From the entries that follow, copy each line in which "Adriano" appears.

[[ Source material open ]]

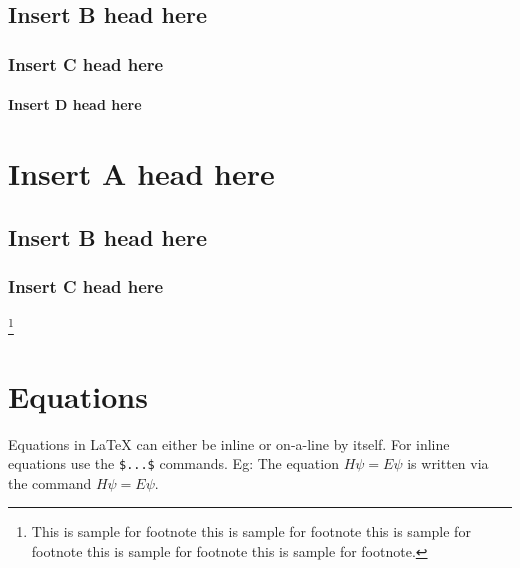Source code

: \documentclass[journal=gmj]{CUP-JNL-DTM}%
\theoremstyle{definition}
\numberwithin{equation}{section}
\begin{document}
\subsection{Insert B head here}

\lipsum[2]

\subsubsection{Insert C head here}

\lipsum[3]

\paragraph{Insert D head here}

\lipsum[4]

\section{Insert A head here}
\subsection{Insert B head here}
\subsubsection{Insert C head here}
\lipsum[4]\footnote{This is sample for footnote this is sample for footnote this is sample for footnote  this is sample for footnote this is sample for footnote.}

\section{Equations}

Equations in \LaTeX{} can either be inline or on-a-line by itself. For
inline equations use the \verb+$...$+ commands. Eg: The equation
$H\psi = E \psi$ is written via the command $H \psi = E \psi$.
\end{document}
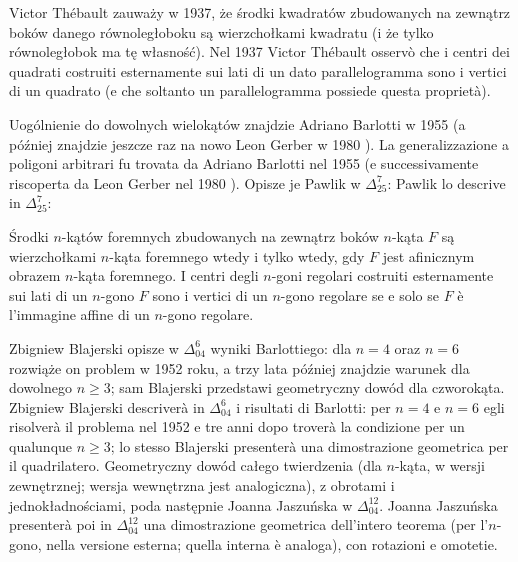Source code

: Victor Thébault zauważy w 1937, że środki kwadratów zbudowanych na zewnątrz boków danego równoległoboku są wierzchołkami kwadratu (i że tylko równoległobok ma tę własność). %
Nel 1937 Victor Thébault osservò che i centri dei quadrati costruiti esternamente sui lati di un dato parallelogramma sono i vertici di un quadrato (e che soltanto un parallelogramma possiede questa proprietà). %
%

Uogólnienie do dowolnych wielokątów znajdzie Adriano Barlotti w 1955 (a później znajdzie jeszcze raz na nowo Leon Gerber w 1980 \cite{gerber_1980}). %
La generalizzazione a poligoni arbitrari fu trovata da Adriano Barlotti nel 1955 (e successivamente riscoperta da Leon Gerber nel 1980 \cite{gerber_1980}). %
%
%
Opisze je Pawlik w $\Delta_{25}^7$: %
Pawlik lo descrive in $\Delta_{25}^7$: %

\begin{proposition}
    Środki $n$-kątów foremnych zbudowanych na zewnątrz boków $n$-kąta $F$ są wierzchołkami $n$-kąta foremnego wtedy i tylko wtedy, gdy $F$ jest afinicznym obrazem $n$-kąta foremnego. %
    I centri degli $n$-goni regolari costruiti esternamente sui lati di un $n$-gono $F$ sono i vertici di un $n$-gono regolare se e solo se $F$ è l'immagine affine di un $n$-gono regolare. %
\end{proposition}

Zbigniew Blajerski opisze w $\Delta_{04}^6$ wyniki Barlottiego: dla $n = 4$ oraz $n = 6$ rozwiąże on problem w 1952 roku, a trzy lata później znajdzie warunek dla dowolnego $n \ge 3$; sam Blajerski przedstawi geometryczny dowód dla czworokąta. %
Zbigniew Blajerski descriverà in $\Delta_{04}^6$ i risultati di Barlotti: per $n = 4$ e $n = 6$ egli risolverà il problema nel 1952 e tre anni dopo troverà la condizione per un qualunque $n \ge 3$; lo stesso Blajerski presenterà una dimostrazione geometrica per il quadrilatero. %
Geometryczny dowód całego twierdzenia (dla $n$-kąta, w wersji zewnętrznej; wersja wewnętrzna jest analogiczna), z obrotami i jednokładnościami, poda następnie Joanna Jaszuńska w $\Delta_{04}^{12}$. %
Joanna Jaszuńska presenterà poi in $\Delta_{04}^{12}$ una dimostrazione geometrica dell'intero teorema (per l'$n$-gono, nella versione esterna; quella interna è analoga), con rotazioni e omotetie. %

%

[[ Source material closed ]]

Solution to this problem:
Uogólnienie do dowolnych wielokątów znajdzie Adriano Barlotti w 1955 (a później znajdzie jeszcze raz na nowo Leon Gerber w 1980 \cite{gerber_1980}). %
La generalizzazione a poligoni arbitrari fu trovata da Adriano Barlotti nel 1955 (e successivamente riscoperta da Leon Gerber nel 1980 \cite{gerber_1980}). %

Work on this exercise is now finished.